One of the first questions many of us ask when negotiating AI product contracts is “does this vendor train on our data?” We’ve had it drilled into our psyche over the past two years that we need to focus on that to prevent the AI product vendor and underlying model from taking all our proprietary information.
If we get a “no” answer, we check the box and move on. We’ve done our duty to protect against the risk. Of have we?
Our AI vendor compliance and governance webinar this week with Olga Mack and Linsey Krolik helped me realize that I’ve approaching the “does it train on our data” question the wrong way.
The problem with focusing on “does it train on our data” question first is we are asking a question too early in the process. When we focus on the training data language before we understand what the AI actually does, we may be drafting around a problem that does not exist. When we do that, we risk not seeing the transaction’s risks that truly do matter.
Olga Mack, a former general counsel and current CEO of TermScout, made the point directly when an audience member asked about protecting company data from vendor training.

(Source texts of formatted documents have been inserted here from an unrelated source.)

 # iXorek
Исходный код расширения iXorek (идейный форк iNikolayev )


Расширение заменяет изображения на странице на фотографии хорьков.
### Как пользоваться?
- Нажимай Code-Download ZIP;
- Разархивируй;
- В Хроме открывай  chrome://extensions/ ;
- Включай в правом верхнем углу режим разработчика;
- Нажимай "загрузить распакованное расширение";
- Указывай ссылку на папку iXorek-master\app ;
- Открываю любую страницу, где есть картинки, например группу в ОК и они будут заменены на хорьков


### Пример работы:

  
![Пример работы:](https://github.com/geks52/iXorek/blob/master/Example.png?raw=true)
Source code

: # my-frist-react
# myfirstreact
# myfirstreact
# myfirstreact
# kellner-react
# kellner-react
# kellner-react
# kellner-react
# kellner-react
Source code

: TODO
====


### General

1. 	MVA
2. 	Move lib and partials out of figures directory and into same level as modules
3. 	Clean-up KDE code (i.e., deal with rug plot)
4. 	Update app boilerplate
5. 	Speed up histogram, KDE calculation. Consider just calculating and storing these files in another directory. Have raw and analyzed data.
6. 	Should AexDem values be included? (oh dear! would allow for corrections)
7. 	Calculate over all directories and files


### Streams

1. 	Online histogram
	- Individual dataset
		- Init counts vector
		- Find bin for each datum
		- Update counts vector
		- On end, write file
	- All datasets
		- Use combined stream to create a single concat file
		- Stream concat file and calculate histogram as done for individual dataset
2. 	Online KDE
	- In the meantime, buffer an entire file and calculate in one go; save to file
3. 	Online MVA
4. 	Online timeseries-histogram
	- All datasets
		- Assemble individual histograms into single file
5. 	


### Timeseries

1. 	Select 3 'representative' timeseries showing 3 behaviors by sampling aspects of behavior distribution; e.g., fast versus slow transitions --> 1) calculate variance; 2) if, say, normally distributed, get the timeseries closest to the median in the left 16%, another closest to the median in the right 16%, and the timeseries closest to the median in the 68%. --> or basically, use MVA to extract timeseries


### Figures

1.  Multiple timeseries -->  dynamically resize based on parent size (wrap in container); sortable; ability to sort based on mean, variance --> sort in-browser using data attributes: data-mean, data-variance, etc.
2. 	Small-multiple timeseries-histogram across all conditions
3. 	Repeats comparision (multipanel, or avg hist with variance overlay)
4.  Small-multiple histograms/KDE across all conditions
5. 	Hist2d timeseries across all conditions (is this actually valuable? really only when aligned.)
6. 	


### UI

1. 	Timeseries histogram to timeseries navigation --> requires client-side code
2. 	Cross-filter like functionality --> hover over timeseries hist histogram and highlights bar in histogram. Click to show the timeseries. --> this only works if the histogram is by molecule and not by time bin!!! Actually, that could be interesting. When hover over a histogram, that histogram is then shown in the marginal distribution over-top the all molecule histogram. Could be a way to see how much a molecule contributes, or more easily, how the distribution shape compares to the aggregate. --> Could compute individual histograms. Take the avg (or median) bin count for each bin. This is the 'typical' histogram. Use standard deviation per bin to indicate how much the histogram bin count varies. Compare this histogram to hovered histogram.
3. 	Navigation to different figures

I was thinking of it as a simple question and expected a simple “yes, you should do that” kind of answer. But that’s not what Olga said. Instead, she stated, our first step should not be focusing on that language. She emphasized we need to stap back and start with understanding how the product processes the different types of data.
There’s a huge variation in how AI products interact with customer data, how the products generate their own data, and how the vendor, customer and product work the data.
Many AI products these days are not training on any meaningful customer data. In thsoe cases, spending time at the start of our negotiations getting vendor commitments not to train on customer data do not make us safer. As Olga explained, it consumes negotiating capital on a phantom risk. The actual data flows, what the vendor's AI ingests, processes, retains, or shares, may go unexamined because we spent our attention in the wrong place.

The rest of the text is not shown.